→ **PROBLEM DETAILS**
In your copy, include every record exactly and no pictures.

━━━━━━━━━━━━━━━━━━━━━━━━━━━━━━

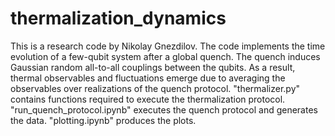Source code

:# thermalization_dynamics
This is a research code by Nikolay Gnezdilov. The code implements the time evolution of a few-qubit system after a global quench.  The quench induces Gaussian random all-to-all couplings between the qubits. As a result, thermal observables and fluctuations emerge due to averaging the observables over realizations of the quench protocol.
"thermalizer.py" contains functions required to execute the thermalization protocol.
"run_quench_protocol.ipynb" executes the quench protocol and generates the data.
"plotting.ipynb" produces the plots.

━━━━━━━━━━━━━━━━━━━━━━━━━━━━━━

→ **ANSWER TO THE PROBLEM**
Source code

:# thermalization_dynamics
This is a research code by Nikolay Gnezdilov. The code implements the time evolution of a few-qubit system after a global quench.  The quench induces Gaussian random all-to-all couplings between the qubits. As a result, thermal observables and fluctuations emerge due to averaging the observables over realizations of the quench protocol.
"thermalizer.py" contains functions required to execute the thermalization protocol.
"run_quench_protocol.ipynb" executes the quench protocol and generates the data.
"plotting.ipynb" produces the plots.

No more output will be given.